Start of Block

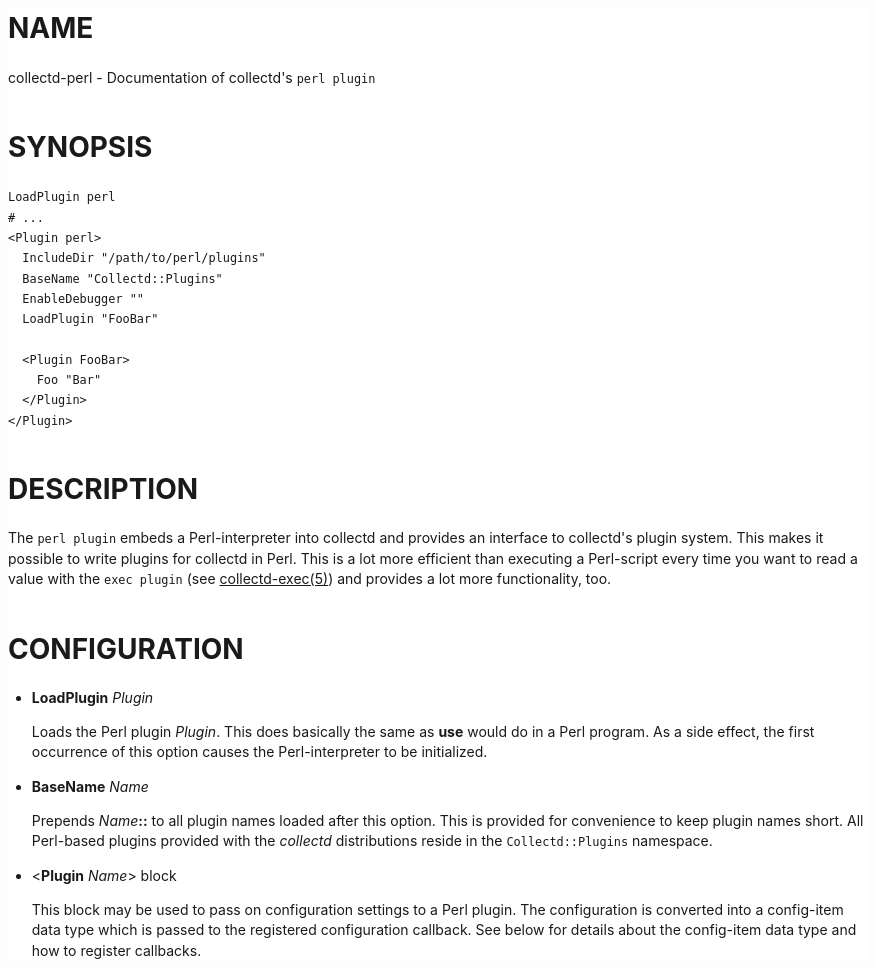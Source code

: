 # NAME

collectd-perl - Documentation of collectd's `perl plugin`

# SYNOPSIS

    LoadPlugin perl
    # ...
    <Plugin perl>
      IncludeDir "/path/to/perl/plugins"
      BaseName "Collectd::Plugins"
      EnableDebugger ""
      LoadPlugin "FooBar"

      <Plugin FooBar>
        Foo "Bar"
      </Plugin>
    </Plugin>

# DESCRIPTION

The `perl plugin` embeds a Perl-interpreter into collectd and provides an
interface to collectd's plugin system. This makes it possible to write plugins
for collectd in Perl. This is a lot more efficient than executing a
Perl-script every time you want to read a value with the `exec plugin` (see
[collectd-exec(5)](http://man.he.net/man5/collectd-exec)) and provides a lot more functionality, too.

# CONFIGURATION

- **LoadPlugin** _Plugin_

    Loads the Perl plugin _Plugin_. This does basically the same as **use** would
    do in a Perl program. As a side effect, the first occurrence of this option
    causes the Perl-interpreter to be initialized.

- **BaseName** _Name_

    Prepends _Name_**::** to all plugin names loaded after this option. This is
    provided for convenience to keep plugin names short. All Perl-based plugins
    provided with the _collectd_ distributions reside in the `Collectd::Plugins`
    namespace.

- <**Plugin** _Name_> block

    This block may be used to pass on configuration settings to a Perl plugin. The
    configuration is converted into a config-item data type which is passed to the
    registered configuration callback. See below for details about the config-item
    data type and how to register callbacks.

End of Block

■ **TASK ITEM**: Report back every line of the entries in which "with" occurs.

■ **SOLUTION**:
Perl-script every time you want to read a value with the `exec plugin` (see
    provided with the _collectd_ distributions reside in the `Collectd::Plugins`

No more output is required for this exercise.